*** Exercise input Section Begins ***
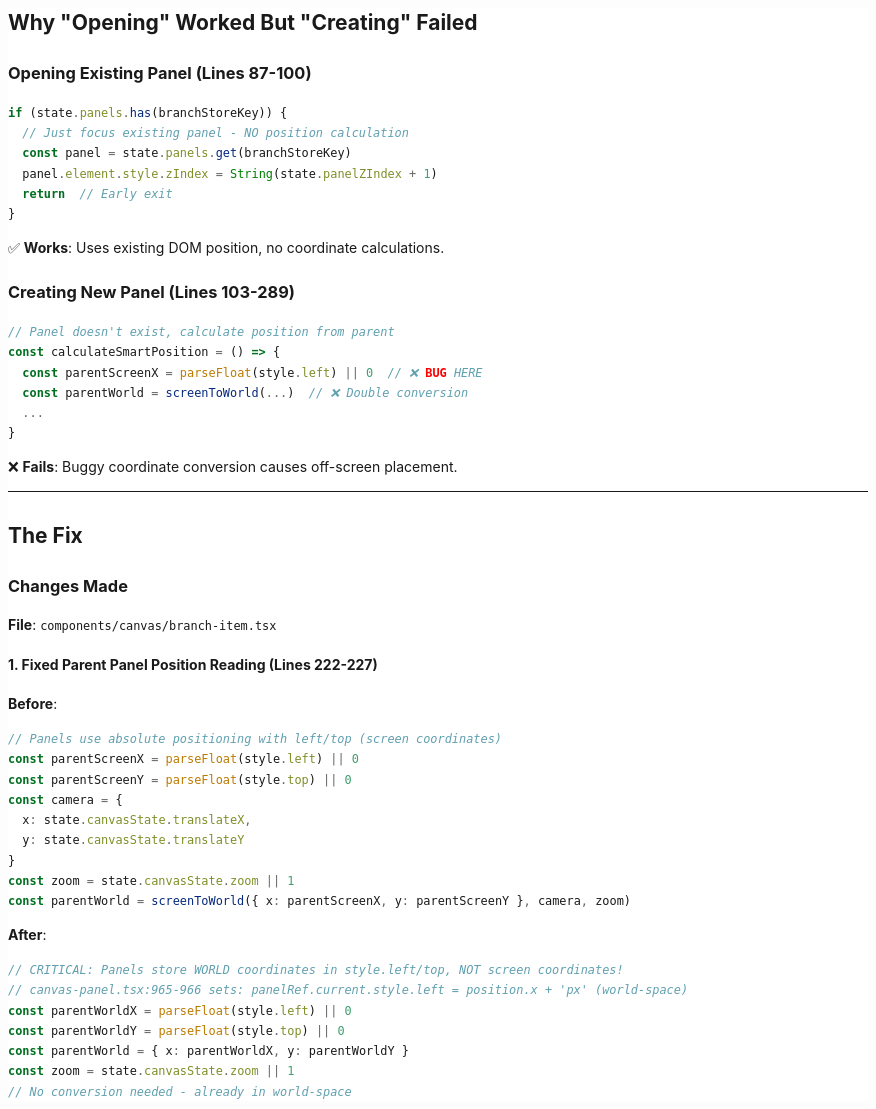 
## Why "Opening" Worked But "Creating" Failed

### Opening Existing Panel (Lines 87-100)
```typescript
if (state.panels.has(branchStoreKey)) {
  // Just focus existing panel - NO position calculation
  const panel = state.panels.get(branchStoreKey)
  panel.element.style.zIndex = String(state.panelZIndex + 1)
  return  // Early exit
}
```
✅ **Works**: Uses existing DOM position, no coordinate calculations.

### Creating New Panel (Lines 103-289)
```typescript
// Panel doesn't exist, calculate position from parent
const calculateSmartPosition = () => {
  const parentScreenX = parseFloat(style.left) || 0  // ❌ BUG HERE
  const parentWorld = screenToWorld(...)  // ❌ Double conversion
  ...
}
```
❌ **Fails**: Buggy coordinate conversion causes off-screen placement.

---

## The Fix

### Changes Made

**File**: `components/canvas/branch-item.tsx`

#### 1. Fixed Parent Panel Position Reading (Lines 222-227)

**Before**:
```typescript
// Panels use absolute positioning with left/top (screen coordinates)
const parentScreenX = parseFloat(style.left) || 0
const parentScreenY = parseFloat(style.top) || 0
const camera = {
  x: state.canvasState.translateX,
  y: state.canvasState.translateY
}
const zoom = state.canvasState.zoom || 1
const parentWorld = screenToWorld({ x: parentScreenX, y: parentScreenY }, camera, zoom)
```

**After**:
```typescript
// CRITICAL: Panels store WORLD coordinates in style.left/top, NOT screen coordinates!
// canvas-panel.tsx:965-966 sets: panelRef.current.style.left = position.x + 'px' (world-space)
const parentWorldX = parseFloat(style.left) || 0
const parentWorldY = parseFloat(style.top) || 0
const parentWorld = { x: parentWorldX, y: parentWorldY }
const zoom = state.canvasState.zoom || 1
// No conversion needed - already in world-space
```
*** Exercise input Section Ends ***
▸ **Problem description**
The lines to set down, exactly and with both ends included, run from the one containing "causes off-screen placement." to the last line of the data above.

▸ **Expected answer**
❌ **Fails**: Buggy coordinate conversion causes off-screen placement.

---

## The Fix

### Changes Made

**File**: `components/canvas/branch-item.tsx`

#### 1. Fixed Parent Panel Position Reading (Lines 222-227)

**Before**:
```typescript
// Panels use absolute positioning with left/top (screen coordinates)
const parentScreenX = parseFloat(style.left) || 0
const parentScreenY = parseFloat(style.top) || 0
const camera = {
  x: state.canvasState.translateX,
  y: state.canvasState.translateY
}
const zoom = state.canvasState.zoom || 1
const parentWorld = screenToWorld({ x: parentScreenX, y: parentScreenY }, camera, zoom)
```

**After**:
```typescript
// CRITICAL: Panels store WORLD coordinates in style.left/top, NOT screen coordinates!
// canvas-panel.tsx:965-966 sets: panelRef.current.style.left = position.x + 'px' (world-space)
const parentWorldX = parseFloat(style.left) || 0
const parentWorldY = parseFloat(style.top) || 0
const parentWorld = { x: parentWorldX, y: parentWorldY }
const zoom = state.canvasState.zoom || 1
// No conversion needed - already in world-space
```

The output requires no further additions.